Susan Gibb is going to town with McCarthy and Parker at Spinning. It’s interesting to get the impressions of her experience with these writers. I’m not familiar with Parker but have read all of McCarthy’s work. Suttree, the novel she’s currently reading, is one of McCarthy’s best novels, and deals with one his most complex characters in Cornelius Suttree. Interestingly enough, I’ve had my own relationship with the novel for a long time, reading through the novel for its bits and pieces of excellence and enjoying what amounts to a novel whose plot is less important than its moments in time. What’s the story here is a fairly broad question.
Suttree walks a fine line. He has given up his born life for another, beyond expectation. In a way the novel is about choice, following choice to its character-driven conclusion. A character figures he’ll make money by killing bats. What happens next? A man returns to his old hunting grounds and is run out of town for irreconcilable things he’s done. But so what about “choice.” Alcoholism is a major issue in the novel, but the novel isn’t about drink. Black and white is also an issue, but the novel isn’t about race. These things are “the environment” that Suttree walks through; they are a part of the nartural order as it is at this moment in time. Old age, poverty, cultural blight. Youth and morality. All these elements of life find their way into the novel, and like rocks, they hurt when you kick them. In addition, the novel is intensely moral, but there is no moral center. The conditions simply won’t allow it. Ultimately, religion doesn’t save anyone in the novel. Faith, belief, and prayer are only a part of the backdrop. In the novel, the churches are broken, and the other institutions, such as justice, are a foggy mess.
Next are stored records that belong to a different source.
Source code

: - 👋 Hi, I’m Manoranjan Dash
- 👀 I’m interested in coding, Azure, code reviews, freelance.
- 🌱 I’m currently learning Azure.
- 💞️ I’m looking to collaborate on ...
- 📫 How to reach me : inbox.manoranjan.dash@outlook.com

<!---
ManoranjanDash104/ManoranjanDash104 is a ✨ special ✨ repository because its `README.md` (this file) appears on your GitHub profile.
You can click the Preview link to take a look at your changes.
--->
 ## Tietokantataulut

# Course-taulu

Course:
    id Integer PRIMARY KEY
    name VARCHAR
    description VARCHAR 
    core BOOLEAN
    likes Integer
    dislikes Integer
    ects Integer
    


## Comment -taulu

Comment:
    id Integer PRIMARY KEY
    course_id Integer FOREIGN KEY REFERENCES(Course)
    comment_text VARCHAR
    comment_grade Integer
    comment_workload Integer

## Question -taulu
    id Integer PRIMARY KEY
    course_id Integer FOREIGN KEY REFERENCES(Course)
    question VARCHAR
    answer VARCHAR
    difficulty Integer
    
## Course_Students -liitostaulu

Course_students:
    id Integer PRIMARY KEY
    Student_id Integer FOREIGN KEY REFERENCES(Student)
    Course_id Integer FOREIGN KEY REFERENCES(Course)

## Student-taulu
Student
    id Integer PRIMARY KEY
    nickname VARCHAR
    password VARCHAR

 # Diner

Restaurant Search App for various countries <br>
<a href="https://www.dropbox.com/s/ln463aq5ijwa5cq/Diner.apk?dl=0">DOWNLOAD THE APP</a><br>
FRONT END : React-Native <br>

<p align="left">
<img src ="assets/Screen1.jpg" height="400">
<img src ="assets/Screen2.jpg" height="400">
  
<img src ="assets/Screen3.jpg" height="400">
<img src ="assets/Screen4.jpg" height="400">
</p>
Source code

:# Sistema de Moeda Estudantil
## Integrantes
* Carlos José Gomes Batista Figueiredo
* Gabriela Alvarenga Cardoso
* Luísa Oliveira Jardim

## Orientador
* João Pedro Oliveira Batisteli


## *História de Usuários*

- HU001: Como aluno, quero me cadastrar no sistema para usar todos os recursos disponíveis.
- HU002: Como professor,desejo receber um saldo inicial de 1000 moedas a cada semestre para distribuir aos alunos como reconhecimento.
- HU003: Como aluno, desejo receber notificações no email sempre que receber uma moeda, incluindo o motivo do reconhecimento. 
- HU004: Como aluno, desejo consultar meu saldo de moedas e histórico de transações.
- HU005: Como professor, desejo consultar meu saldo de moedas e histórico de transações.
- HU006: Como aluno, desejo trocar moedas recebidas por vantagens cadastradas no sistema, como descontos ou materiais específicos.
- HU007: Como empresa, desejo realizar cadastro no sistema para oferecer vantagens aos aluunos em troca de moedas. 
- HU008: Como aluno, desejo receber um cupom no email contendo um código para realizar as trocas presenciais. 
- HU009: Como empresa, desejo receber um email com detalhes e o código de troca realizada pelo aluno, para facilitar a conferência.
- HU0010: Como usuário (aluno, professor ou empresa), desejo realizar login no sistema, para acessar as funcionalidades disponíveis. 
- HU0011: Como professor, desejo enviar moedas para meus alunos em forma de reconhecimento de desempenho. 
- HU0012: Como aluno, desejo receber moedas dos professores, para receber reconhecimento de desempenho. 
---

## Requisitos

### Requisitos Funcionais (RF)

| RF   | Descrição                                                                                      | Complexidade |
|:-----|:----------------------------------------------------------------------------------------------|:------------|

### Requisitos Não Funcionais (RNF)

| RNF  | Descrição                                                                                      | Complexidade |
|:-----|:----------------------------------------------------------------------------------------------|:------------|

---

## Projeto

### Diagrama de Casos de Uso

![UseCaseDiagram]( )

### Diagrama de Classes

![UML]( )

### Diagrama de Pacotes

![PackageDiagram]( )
Suttree asks whether there are monsters in him, and the answer is “of course.” But does he make the monsters? What does he mean by “in”?
Entropy and choice. Suttree is a powerful character. Powerful, powerless, deserving, undeserving. Wholesome, unwholesome. He’s one of the most humen characters I’ve ever read.
Never wanted so much to discuss a book. It is endless in its questions and yet is satisfying in its story. I think you have it nailed with your estimation of Suttree as so completely human, and think that valuation answers the question of monsters within. Don’t we all harbor them? Don’t we daily forget them unless they rattle at the gates, and we check the lock to make sure it is secure. Or sometimes, let them loose.